[Problem to work on]: Retype, without any change, the first line of the records and every line after it through the one containing "## Enforcement".

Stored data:
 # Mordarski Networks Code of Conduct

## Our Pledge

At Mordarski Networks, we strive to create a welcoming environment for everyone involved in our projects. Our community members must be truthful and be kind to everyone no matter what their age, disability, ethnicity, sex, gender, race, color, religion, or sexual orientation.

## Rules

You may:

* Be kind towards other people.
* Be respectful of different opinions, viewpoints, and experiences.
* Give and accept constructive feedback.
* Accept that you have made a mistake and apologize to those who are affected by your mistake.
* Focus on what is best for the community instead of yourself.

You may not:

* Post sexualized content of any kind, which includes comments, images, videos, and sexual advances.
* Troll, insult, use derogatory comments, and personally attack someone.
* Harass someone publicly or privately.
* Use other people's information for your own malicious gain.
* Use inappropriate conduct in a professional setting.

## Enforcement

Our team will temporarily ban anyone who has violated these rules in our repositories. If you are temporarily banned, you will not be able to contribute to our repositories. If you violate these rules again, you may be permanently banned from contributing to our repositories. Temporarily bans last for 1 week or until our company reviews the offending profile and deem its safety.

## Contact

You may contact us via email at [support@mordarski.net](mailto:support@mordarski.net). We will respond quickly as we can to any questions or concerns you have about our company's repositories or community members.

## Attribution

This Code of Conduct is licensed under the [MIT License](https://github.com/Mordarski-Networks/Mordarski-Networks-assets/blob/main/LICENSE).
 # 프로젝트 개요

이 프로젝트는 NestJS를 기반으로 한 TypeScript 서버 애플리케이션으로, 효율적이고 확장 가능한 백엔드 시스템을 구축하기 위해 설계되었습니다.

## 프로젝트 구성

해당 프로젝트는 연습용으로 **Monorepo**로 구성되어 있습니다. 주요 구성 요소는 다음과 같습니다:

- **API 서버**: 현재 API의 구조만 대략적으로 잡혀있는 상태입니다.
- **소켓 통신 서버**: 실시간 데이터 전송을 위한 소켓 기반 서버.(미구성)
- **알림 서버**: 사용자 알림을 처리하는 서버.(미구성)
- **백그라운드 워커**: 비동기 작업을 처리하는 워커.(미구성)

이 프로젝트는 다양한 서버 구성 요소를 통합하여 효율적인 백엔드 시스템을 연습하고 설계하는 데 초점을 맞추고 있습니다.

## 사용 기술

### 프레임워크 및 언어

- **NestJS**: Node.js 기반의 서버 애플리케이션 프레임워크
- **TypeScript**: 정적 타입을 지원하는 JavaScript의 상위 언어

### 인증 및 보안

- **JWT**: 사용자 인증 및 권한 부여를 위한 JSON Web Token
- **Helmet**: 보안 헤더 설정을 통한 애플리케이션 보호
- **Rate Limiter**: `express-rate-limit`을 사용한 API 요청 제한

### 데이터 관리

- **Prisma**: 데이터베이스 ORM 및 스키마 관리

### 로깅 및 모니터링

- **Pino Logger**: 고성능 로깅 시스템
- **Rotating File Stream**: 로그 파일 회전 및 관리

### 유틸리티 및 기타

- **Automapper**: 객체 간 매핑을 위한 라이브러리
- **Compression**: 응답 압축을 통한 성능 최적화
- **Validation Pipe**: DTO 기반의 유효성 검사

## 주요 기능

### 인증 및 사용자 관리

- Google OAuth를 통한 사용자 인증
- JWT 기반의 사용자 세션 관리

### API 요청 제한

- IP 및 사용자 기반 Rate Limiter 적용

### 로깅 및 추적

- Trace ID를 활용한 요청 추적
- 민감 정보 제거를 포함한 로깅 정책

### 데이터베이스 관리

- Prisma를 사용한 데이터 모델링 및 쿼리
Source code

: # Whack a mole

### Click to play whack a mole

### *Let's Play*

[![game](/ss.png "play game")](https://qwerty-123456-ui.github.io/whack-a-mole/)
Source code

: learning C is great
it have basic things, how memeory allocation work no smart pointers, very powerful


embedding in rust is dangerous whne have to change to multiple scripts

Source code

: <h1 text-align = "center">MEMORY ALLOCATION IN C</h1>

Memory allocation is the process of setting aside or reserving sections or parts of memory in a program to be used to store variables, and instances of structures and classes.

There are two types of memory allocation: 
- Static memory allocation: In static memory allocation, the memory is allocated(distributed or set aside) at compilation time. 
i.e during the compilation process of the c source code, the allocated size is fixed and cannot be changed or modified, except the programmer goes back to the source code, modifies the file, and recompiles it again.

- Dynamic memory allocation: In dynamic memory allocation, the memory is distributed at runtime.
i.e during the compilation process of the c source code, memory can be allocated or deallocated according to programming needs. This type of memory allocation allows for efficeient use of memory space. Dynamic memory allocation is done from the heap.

[Written solution]:
 # Mordarski Networks Code of Conduct

## Our Pledge

At Mordarski Networks, we strive to create a welcoming environment for everyone involved in our projects. Our community members must be truthful and be kind to everyone no matter what their age, disability, ethnicity, sex, gender, race, color, religion, or sexual orientation.

## Rules

You may:

* Be kind towards other people.
* Be respectful of different opinions, viewpoints, and experiences.
* Give and accept constructive feedback.
* Accept that you have made a mistake and apologize to those who are affected by your mistake.
* Focus on what is best for the community instead of yourself.

You may not:

* Post sexualized content of any kind, which includes comments, images, videos, and sexual advances.
* Troll, insult, use derogatory comments, and personally attack someone.
* Harass someone publicly or privately.
* Use other people's information for your own malicious gain.
* Use inappropriate conduct in a professional setting.

## Enforcement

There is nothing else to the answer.